Officials have not released details on how they found Holly, how she survived the murder or how she came to be adopted.
The discovery of Holly was announced on Thursday by the Texas attorney general’s office.
“I am extremely proud of the exceptional work done by my office’s newly formed Cold Case and Missing Persons Unit,” attorney general Ken Paxton said in a statement.
“My office diligently worked across state lines to uncover the mystery surrounding Holly’s disappearance. We were successful in our efforts to locate her and reunite her with her biological family.”
The two genetic genealogists who first worked the case and helped make the breakthrough say they cannot believe how much Holly looks like her mother.
“I cried during the whole thing,” Misty Gillis, the Identifinders contractor who worked on the case last year, told The Houston Chronicle.
“It was extremely surreal,” added Allison Peacock, who worked with Ms Gillis before starting her own genetic genealogy investigations company.
“I found out like 10 minutes after they talked to her,” Ms Peacock tells The Independent, adding that investigators sat down at the woman’s place of employment and “texted me a picture of her and said, ‘Look who we found.’”
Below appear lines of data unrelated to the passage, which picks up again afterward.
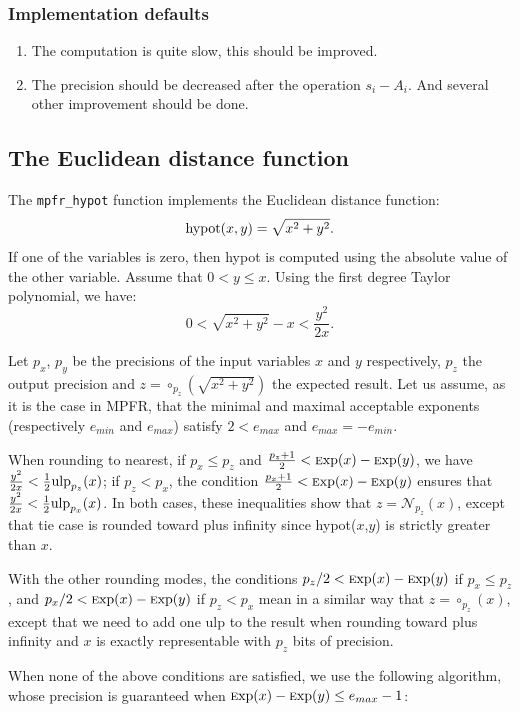 \documentclass[12pt]{amsart}
\def\ulp{{\rm ulp}}
\def\Exp{{\rm \textsc exp}}
\def\N{{\mathcal N}}
\begin{document}
\subsubsection{Implementation defaults}
\begin{enumerate}
\item The computation is quite slow, this should be improved.
\item The precision should be decreased after the operation $s_i-A_i$. And several other improvement should be done.
\end{enumerate}

\subsection{The Euclidean distance function}

The \texttt{mpfr\_hypot} function implements the Euclidean distance function:
\[
\textnormal{hypot} (x,y) = \sqrt{x^2+y^2}.
\]
If one of the variables is zero, then hypot is computed using the absolute
value of the other variable.  Assume that $0 < y \leq x$. Using the first
degree Taylor polynomial, we have:
\[
0 < \sqrt{x^2+y^2}-x < \frac{y^2}{2x}.
\]

Let $p_x$, $p_y$ be the precisions of the input variables $x$ and $y$
respectively, $p_z$ the output precision and $z=\circ_{p_z}(\sqrt{x^2+y^2})$
the expected result.  Let us assume, as it is the case in MPFR, that
the minimal and maximal acceptable exponents (respectively $e_{min}$
and $e_{max}$) satisfy $2 < e_{max}$ and $e_{max} = -e_{min}$.

When rounding to nearest, if $p_x \leq p_z$ and $\frac{p_z+1}{2} < \Exp(x) -
\Exp(y)$, we have $\frac{y^2}{2x} < \frac{1}{2}\ulp_{p_z}(x)$; if $p_z <
p_x$, the condition $\frac{p_x+1}{2} < \Exp(x) - \Exp(y)$ ensures that
$\frac{y^2}{2x} < \frac{1}{2} \ulp_{p_x}(x)$.  In both cases, these
inequalities show that $z=\N_{p_z}(x)$, except that tie case is rounded
toward plus infinity since hypot($x$,$y$) is strictly greater than $x$.

With the other rounding modes, the conditions $p_z/2 < \Exp(x) - \Exp(y)$
if $p_x \leq p_z$, and $p_x/2 < \Exp(x) - \Exp(y)$ if $p_z < p_x$ mean in
a similar way that $z=\circ_{p_z}(x)$, except that we need to add one ulp
to the result when rounding toward plus infinity and $x$ is exactly
representable with $p_z$ bits of precision.

When none of the above conditions are satisfied, we use the following
algorithm, whose precision is guaranteed when
$\Exp(x) - \Exp(y) \leq e_{max} - 1$:
\end{document}

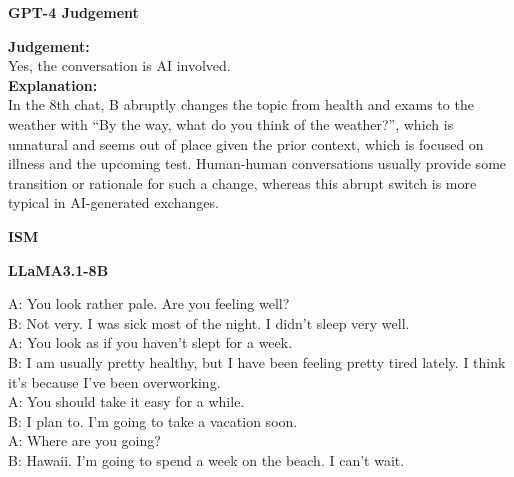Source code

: \documentclass[25pt, a0paper, portrait]{tikzposter}
\begin{document}
\begin{columns}
{\begin{center}
\begin{minipage}[t]{0.485\linewidth}
\begin{caseouterbox}
						\begin{casejudgebox}
							\begin{center}
								\textcolor{CaseGreen}{\textbf{GPT-4 Judgement}}
							\end{center}
							\textcolor{CaseBlue}{\textbf{Judgement:}}\\
							Yes, the conversation is AI involved.\\
							\textcolor{CaseBlue}{\textbf{Explanation:}}\\
							In the 8th chat, B abruptly changes the topic from health and exams to the weather with ``By the way, what do you think of the weather?'', which is unnatural and seems out of place given the prior context, which is focused on illness and the upcoming test. Human-human conversations usually provide some transition or rationale for such a change, whereas this abrupt switch is more typical in AI-generated exchanges.
						\end{casejudgebox}
					\end{caseouterbox}
				\end{minipage}\hfill
				\begin{minipage}[t]{0.485\linewidth}
					\begin{caseouterbox}
						\begin{center}
							\textbf{\Large ISM}
						\end{center}
						\begin{casedialogbox}
							\begin{center}
								\textcolor{CaseGreen}{\textbf{LLaMA3.1-8B}}
							\end{center}
							A: You look rather pale. Are you feeling well?\\
							B: Not very. I was sick most of the night. I didn't sleep very well.\\
							A: You look as if you haven't slept for a week.\\
							B: I am usually pretty healthy, but I have been feeling pretty tired lately. I think it's because I've been overworking.\\
							A: You should take it easy for a while.\\
							B: I plan to. I'm going to take a vacation soon.\\
							A: Where are you going?\\
							B: Hawaii. I'm going to spend a week on the beach. I can't wait.
						\end{casedialogbox}
						

\end{caseouterbox}
\end{minipage}
\end{center}}
\end{columns}
\end{document}
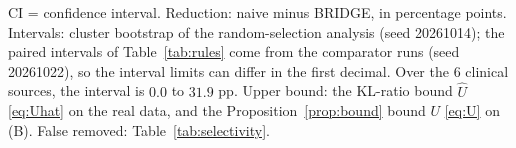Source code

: \begin{table}[!t]
\vspace{2pt}
\parbox{\linewidth}{\justifying\scriptsize CI = confidence interval. Reduction: naive minus BRIDGE, in percentage points. Intervals: cluster bootstrap of the random-selection analysis (seed 20261014); the paired intervals of Table~\ref{tab:rules} come from the comparator runs (seed 20261022), so the interval limits can differ in the first decimal. Over the $6$ clinical sources, the interval is $0.0$ to $31.9$ pp. Upper bound: the KL-ratio bound $\hat U$ \eqref{eq:Uhat} on the real data, and the Proposition~\ref{prop:bound} bound $U$ \eqref{eq:U} on (B). False removed: Table~\ref{tab:selectivity}.}
\end{table}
She says the long-lost Baby Holly “reacted in such a way that, six hours after being met by these detectives in her place of employment, we were on a video conference hosted by the attorney general’s office with about 25 of her family members and detectives and both genealogists – and she was just open to it.”
Her genetic research company, based in Austin, was subcontracted last year to a California-based company called Identifinders International. There, another genealogist, Misty Gillis, became interested in a decades-old John and Jane Doe case.
“We would sometimes let the genealogists go out and find a case they saw on the internet that they liked, like a John Doe or a case that was unsolved,” Ms Peacock tells The Independent. “Most of the time, we take cases that walk in the door, but we get our pet cases.
“Somebody said, ‘Let’s do this man and wife; it might be a couple.’ So we reached out to [Texas authorities] and asked if they had DNA on hand for this couple, and they did, and then we were lucky enough to get a grant.”
The National Centre for Missing & Exploited Children thanked law enforcement for its work in solving the mystery of Holly’s identity.
“We know that with advancements in technology and the hard work and dedication of law enforcement, we can get answers, even after four decades,” said John Bischoff, vice president of the Missing Children Division at NCMEC.
“We are thrilled that Holly will now have the chance to connect with her biological family who has been searching for her for so long. We hope that this is a source of encouragement for other families who have missing loved ones and reminds us all to never give up.
“NCMEC applauds the collaborative effort of the Texas Attorney General’s Office Cold Case and Missing Persons Unit, the Lewisville Police Department and all the assisting agencies who came together to make today’s news possible.”